In [52]:
# Import packages and specify dependencies
from bs4 import BeautifulSoup
import requests
import os
import re

## Problem statement

**Source:** Inter-university Consortium of Political and Social Research (ICPSR)  
**Parent directory:** https://www.icpsr.umich.edu/files/NACJD/ORIs/

**Goal:** Obtain a list of all law enforcement agencies in the US with their corresponding ORI codes and other pertaining information (county, state, FIPS and UCR codes)

**Definitions:**
- UCR (uniform crime reporting) code:  code
- FIPS (federal information processing standards) code: unique county (and county equivalents) identification code 
- ORI (originating agency identifier) code

### Use BeatifulSoup html parser to extract links

In [24]:
# Extract all links to lists of law enforcement agencies in a state
base_url = r'https://www.icpsr.umich.edu/files/NACJD/ORIs/'
response = requests.get(base_url)

soup = BeautifulSoup(response.text, 'html.parser')

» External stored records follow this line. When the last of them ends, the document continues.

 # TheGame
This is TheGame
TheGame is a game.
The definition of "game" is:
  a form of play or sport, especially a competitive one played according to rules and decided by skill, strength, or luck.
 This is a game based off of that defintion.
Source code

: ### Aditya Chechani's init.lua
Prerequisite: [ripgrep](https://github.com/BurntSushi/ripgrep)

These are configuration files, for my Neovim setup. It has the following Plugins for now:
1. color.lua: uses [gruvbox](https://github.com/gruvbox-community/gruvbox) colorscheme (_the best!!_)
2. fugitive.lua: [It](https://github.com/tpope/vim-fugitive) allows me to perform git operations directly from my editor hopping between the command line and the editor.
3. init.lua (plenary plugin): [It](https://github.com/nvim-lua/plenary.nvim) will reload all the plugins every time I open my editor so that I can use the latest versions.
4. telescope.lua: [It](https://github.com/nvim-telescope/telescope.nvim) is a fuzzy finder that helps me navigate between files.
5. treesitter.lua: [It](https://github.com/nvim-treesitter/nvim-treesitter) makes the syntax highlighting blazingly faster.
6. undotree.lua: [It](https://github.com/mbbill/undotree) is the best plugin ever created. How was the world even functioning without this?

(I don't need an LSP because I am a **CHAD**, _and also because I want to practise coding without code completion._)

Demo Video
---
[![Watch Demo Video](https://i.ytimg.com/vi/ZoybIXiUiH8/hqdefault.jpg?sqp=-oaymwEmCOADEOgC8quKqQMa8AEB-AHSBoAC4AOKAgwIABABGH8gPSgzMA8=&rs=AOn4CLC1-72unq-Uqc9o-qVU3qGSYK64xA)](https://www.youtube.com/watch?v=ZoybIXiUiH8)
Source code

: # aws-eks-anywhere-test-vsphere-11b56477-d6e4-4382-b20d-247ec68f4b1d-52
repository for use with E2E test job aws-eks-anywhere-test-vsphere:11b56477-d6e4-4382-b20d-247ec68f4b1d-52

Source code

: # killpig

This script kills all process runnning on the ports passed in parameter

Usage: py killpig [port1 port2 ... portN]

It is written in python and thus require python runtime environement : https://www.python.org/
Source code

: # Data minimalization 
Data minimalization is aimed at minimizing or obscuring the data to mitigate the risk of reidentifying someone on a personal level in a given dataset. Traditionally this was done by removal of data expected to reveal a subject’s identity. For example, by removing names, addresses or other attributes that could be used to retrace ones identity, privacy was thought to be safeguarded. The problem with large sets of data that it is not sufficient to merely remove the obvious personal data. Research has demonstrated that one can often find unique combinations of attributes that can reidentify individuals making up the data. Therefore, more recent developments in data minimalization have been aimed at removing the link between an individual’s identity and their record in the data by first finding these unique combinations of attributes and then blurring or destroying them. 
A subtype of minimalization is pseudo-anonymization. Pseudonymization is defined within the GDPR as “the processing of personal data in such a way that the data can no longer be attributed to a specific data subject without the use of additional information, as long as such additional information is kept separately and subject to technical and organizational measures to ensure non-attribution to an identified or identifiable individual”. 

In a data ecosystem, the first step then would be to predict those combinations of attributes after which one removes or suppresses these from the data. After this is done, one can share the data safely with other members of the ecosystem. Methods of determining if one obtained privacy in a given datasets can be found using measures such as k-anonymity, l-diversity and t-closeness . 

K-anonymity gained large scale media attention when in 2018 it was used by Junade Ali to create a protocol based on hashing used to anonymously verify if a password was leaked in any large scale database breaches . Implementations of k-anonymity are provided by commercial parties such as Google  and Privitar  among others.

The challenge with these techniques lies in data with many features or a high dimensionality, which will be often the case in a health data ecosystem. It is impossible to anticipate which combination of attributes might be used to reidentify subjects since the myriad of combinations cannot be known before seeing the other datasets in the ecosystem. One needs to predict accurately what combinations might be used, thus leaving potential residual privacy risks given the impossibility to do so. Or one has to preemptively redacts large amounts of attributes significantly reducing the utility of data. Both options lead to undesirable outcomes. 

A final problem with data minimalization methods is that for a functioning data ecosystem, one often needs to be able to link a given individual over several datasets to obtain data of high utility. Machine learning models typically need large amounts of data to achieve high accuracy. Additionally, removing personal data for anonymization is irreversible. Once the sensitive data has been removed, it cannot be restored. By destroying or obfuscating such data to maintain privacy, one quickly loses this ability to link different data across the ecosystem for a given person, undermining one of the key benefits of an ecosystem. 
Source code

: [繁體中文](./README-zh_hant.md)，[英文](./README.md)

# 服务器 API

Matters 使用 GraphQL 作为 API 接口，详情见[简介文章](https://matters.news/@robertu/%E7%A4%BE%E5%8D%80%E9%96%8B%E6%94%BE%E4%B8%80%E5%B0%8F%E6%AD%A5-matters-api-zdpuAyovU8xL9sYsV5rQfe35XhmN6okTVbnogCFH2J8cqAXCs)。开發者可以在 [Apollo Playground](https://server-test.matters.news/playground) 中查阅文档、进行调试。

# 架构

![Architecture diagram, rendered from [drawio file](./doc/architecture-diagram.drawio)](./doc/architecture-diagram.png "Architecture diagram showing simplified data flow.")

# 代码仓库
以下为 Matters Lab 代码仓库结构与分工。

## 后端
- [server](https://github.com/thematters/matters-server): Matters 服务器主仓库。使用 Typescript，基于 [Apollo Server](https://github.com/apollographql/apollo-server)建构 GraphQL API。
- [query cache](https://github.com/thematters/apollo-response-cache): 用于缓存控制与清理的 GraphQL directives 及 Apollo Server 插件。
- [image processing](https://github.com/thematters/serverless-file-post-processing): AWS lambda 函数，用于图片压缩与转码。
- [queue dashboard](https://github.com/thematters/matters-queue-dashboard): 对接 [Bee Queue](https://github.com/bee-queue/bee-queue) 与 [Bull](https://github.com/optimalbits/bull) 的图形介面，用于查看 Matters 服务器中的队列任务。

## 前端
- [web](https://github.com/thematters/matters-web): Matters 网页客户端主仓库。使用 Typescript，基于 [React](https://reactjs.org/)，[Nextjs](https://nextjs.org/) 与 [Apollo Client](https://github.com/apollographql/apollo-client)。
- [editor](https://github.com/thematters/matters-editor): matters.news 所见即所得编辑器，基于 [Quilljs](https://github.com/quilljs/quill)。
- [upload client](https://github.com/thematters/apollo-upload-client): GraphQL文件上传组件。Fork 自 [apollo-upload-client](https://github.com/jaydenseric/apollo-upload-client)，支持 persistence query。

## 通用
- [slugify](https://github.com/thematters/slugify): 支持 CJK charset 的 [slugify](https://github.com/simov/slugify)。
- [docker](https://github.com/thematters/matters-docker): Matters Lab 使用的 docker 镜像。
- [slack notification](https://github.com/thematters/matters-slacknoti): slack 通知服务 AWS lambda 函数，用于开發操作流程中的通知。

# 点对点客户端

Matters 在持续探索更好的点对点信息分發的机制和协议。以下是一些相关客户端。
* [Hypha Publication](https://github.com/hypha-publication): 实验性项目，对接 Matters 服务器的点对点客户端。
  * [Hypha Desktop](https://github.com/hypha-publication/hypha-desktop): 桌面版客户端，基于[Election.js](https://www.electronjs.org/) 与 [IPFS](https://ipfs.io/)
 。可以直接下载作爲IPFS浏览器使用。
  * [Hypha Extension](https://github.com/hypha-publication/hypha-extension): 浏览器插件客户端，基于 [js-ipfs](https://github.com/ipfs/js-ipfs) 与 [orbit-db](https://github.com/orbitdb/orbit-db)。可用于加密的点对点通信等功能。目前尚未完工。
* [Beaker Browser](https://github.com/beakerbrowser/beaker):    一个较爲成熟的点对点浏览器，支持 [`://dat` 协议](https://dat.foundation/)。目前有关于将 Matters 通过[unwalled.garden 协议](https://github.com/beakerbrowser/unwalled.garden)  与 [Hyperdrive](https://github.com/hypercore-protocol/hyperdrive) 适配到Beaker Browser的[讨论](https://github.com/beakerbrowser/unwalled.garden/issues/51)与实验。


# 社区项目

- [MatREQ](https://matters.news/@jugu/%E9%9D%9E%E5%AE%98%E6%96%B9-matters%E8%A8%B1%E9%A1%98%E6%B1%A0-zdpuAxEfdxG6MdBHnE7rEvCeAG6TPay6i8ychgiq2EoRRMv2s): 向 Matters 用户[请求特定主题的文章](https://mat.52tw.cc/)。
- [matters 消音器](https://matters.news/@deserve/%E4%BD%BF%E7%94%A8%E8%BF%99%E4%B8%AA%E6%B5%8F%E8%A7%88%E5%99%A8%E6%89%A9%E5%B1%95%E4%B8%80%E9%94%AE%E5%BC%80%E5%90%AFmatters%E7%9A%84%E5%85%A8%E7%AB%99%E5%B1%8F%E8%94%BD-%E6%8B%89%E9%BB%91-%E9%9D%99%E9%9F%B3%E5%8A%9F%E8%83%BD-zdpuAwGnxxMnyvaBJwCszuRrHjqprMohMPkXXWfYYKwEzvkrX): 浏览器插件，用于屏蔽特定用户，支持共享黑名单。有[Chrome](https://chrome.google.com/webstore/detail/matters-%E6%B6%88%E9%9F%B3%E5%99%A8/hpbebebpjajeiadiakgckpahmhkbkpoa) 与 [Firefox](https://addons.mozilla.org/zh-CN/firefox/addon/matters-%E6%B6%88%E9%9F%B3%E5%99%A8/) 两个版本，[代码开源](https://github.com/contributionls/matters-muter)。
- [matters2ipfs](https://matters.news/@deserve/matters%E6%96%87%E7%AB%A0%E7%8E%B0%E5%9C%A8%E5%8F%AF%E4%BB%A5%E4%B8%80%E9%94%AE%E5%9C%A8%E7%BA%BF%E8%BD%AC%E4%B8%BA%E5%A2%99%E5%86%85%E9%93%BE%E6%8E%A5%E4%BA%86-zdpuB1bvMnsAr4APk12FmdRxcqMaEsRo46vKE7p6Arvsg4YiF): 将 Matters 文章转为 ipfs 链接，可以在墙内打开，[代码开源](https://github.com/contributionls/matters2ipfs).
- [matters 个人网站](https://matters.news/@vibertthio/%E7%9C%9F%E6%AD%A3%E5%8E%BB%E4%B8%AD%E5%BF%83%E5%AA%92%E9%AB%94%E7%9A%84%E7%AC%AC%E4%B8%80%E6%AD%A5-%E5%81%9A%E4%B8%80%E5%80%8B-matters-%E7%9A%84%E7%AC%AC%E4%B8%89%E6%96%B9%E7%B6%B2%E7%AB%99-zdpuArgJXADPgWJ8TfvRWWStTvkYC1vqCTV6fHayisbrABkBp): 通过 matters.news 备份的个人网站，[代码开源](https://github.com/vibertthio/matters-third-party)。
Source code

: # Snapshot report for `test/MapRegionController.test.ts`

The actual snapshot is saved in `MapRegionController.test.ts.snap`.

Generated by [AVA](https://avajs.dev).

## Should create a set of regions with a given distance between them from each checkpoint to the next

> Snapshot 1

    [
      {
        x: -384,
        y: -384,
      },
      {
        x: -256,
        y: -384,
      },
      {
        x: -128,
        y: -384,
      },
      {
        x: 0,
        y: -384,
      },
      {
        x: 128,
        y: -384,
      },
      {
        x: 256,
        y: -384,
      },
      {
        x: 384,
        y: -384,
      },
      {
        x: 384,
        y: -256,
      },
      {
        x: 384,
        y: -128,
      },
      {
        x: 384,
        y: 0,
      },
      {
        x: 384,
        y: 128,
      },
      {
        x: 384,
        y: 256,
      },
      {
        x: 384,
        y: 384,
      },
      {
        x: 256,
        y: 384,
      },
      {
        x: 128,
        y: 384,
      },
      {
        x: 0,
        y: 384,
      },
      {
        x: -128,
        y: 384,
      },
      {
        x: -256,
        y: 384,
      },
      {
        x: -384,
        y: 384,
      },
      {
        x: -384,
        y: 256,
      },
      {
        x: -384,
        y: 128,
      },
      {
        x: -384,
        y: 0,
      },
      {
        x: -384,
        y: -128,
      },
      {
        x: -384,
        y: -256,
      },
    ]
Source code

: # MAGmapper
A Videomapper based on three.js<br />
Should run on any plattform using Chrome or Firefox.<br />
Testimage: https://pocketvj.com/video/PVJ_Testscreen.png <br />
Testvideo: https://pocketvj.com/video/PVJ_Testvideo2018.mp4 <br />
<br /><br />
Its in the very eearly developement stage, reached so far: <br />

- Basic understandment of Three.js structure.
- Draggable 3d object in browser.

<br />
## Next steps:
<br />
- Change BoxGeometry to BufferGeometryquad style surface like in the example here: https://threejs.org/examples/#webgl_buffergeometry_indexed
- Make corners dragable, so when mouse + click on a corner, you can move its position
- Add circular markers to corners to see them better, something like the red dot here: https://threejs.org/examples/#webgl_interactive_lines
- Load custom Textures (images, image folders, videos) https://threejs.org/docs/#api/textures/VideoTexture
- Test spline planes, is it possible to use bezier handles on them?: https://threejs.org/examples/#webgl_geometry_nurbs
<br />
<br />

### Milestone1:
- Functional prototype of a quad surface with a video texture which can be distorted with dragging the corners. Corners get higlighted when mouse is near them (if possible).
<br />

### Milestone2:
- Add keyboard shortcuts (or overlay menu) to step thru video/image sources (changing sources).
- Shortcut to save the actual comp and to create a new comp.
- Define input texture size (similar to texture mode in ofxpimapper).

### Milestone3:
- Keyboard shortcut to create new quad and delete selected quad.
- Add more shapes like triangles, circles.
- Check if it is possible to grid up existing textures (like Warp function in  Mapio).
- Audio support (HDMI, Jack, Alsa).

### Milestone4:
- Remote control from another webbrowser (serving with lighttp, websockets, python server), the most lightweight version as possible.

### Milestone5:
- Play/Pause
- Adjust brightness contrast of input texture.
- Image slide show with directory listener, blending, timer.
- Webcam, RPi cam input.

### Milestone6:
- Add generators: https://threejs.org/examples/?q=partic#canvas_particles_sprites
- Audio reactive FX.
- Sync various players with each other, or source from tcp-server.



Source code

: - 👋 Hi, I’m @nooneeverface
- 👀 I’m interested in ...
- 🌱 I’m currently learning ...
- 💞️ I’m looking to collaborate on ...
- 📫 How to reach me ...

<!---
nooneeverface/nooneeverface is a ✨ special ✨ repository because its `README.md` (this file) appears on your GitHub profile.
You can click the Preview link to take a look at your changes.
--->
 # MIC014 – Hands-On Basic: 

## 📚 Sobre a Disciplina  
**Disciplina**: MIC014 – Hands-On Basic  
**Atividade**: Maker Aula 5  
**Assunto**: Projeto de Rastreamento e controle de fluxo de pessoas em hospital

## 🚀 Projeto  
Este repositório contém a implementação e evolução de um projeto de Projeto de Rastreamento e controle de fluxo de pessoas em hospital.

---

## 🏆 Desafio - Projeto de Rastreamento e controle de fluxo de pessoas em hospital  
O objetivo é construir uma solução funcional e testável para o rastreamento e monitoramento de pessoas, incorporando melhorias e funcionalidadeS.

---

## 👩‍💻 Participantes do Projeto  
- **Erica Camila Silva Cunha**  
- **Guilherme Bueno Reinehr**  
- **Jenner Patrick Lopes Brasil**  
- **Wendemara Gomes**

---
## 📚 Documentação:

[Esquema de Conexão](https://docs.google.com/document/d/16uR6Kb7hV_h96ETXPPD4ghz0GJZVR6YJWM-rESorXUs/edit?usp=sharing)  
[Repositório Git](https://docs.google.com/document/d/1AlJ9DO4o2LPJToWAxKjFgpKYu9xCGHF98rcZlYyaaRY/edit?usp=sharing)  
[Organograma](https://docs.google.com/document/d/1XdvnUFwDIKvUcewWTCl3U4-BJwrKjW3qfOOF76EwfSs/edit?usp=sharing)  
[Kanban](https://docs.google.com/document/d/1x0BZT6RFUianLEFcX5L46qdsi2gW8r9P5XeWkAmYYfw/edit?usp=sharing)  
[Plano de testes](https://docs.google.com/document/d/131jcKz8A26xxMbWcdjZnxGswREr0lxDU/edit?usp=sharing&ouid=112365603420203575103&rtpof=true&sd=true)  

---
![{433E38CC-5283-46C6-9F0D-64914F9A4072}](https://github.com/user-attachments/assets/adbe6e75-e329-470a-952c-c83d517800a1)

# list of links to pages with counties, county law enforcemen agencies and their ORIs
links = [os.path.join(base_url, link.get('href')) for link in soup.find_all('a')][4:-2]

In [None]:
def find_county_codes(text):
    # - accepts raw string and cleans it
    # - outputs a dictionary with a county name, its FIPS code and UCR
    county_dict = {}
    county_raw, code_raw = text.a.get('name').split('_(FIPS=')
    county = ' '.join(county_raw.split('_')[1:])
    code = [i.strip(')') for i in re.split('=|_UCR', code_raw) if i]
    county_dict['county'] = county
    county_dict['fips'] = code[0]
    county_dict['ucr'] = code[1]
    
    return county_dict

In [None]:
def find_agency_ori(text):
    # - accepts raw string and cleans it
    # - outputs a list of dictionaries with an agency name, its ORI7 and ORI9 codes and abbreviated state name
    agency_raw = text.text.split('ORI9')[1].strip().split('\n')
    agency_ori = []
    for element in agency_raw:
        data = [i for i in element.strip().split('   ') if i]
        agency_dict = {}
        agency_dict['agency'] = data[0]
        agency_dict['ori7'] = data[1]
        agency_dict['ori9'] = data[2]
        agency_dict['state_abbr'] = data[2][:2]
        agency_ori.append(agency_dict)
    
    return agency_ori


### Get a list of all law enforcement agencies with codes

The list of all law enforcement agencies is yielded as a list of dictionaries. Each dictionary contains the following fileds:
- agency
- county
- state_abbr
- ORI7
- ORI9
- FIPS 
- UCR

In [134]:
def scrape_by_state(link):
    # - Scrapes all html text in a given link
    # - Searches for tags 'h3' and 'pre'
    # - Passes found text to find_agency_ori and find_county_codes functions
    # - Merges the two agency and county dictionaties
    # - Outputs a list of dictonaries with keys: county, agency, state_abbr, ori9, ori7, fips, ucr 

    response = requests.get(link)
    soup = BeautifulSoup(response.text, 'html.parser')

    agencies = []
    for s, a in zip(soup.find_all('h3'), soup.find_all('pre')):
        county = find_county_codes(s)
        ori_codes = find_agency_ori(a)
        for agency in ori_codes:
            agencies.append({**county, **agency})


    return agencies   

agencies = []
for link in links:
    agencies.extend(scrape_by_state(link))

In [142]:
# Example agency record
agencies[100]

{'county': 'COOSA',
 'fips': '037',
 'ucr': '019',
 'agency': "COOSA COUNTY SHERIFF'S OFFICE",
 'ori7': '  AL02200',
 'ori9': 'AL0220000',
 'state_abbr': 'AL'}

### Save data as json file

In [141]:
import json
with open('data/agencies.txt', 'w+') as outfile:
    json.dump(agencies, outfile)